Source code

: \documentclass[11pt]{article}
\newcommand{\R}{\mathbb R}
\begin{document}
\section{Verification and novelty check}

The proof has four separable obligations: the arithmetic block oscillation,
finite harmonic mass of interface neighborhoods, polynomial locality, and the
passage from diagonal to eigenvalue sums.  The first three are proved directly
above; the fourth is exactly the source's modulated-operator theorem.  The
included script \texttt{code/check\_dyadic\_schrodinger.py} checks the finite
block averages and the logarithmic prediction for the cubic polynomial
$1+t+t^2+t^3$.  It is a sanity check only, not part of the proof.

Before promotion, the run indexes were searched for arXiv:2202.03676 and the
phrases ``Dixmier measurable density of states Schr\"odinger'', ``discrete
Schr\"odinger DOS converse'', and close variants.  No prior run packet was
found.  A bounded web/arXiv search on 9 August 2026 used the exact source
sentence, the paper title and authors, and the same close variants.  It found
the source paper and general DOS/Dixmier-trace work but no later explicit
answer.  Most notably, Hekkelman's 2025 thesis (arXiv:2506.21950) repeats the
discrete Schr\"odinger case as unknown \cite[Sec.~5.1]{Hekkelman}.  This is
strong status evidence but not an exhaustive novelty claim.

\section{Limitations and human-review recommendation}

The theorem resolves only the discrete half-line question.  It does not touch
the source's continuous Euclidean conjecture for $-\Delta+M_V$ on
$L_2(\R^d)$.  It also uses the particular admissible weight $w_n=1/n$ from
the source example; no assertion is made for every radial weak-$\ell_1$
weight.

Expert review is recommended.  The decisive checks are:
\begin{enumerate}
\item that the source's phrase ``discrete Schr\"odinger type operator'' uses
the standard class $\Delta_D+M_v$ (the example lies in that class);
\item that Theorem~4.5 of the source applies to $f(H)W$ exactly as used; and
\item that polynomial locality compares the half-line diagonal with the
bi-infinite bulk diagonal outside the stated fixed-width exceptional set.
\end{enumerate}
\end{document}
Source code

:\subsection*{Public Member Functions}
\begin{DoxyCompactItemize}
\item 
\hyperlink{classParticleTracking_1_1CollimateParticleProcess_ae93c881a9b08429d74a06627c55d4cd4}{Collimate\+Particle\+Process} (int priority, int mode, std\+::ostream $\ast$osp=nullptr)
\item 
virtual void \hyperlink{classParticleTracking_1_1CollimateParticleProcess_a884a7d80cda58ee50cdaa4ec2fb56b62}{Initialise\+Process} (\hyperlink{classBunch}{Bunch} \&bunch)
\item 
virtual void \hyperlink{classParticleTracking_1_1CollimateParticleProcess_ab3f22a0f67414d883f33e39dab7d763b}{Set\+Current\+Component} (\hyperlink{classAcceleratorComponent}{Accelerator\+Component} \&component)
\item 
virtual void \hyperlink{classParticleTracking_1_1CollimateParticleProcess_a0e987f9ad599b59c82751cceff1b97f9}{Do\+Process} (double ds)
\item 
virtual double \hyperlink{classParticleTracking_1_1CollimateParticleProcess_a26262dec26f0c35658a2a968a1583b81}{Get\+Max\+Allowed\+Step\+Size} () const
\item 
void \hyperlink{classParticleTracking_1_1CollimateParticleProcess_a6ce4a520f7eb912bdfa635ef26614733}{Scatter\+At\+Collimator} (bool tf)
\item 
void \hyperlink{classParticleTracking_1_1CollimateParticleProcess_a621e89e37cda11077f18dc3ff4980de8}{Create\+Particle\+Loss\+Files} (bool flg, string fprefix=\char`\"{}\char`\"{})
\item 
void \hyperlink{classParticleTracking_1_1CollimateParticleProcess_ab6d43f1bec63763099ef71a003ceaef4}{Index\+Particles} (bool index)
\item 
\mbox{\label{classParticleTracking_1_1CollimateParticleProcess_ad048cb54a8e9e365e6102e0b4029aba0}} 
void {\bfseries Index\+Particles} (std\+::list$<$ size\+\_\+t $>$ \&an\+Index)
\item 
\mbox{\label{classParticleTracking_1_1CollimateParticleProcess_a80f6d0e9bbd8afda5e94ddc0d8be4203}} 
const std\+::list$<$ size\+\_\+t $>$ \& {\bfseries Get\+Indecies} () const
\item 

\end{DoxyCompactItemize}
_ _ _ _ _
*YOUR ASSIGNMENT:*
Please give again only the lines from the start of the material through the line holding "passage from diagonal", exactly as they are written.

*SOLUTION TO THE PROBLEM:*
Source code

: \documentclass[11pt]{article}
\newcommand{\R}{\mathbb R}
\begin{document}
\section{Verification and novelty check}

The proof has four separable obligations: the arithmetic block oscillation,
finite harmonic mass of interface neighborhoods, polynomial locality, and the
passage from diagonal to eigenvalue sums.  The first three are proved directly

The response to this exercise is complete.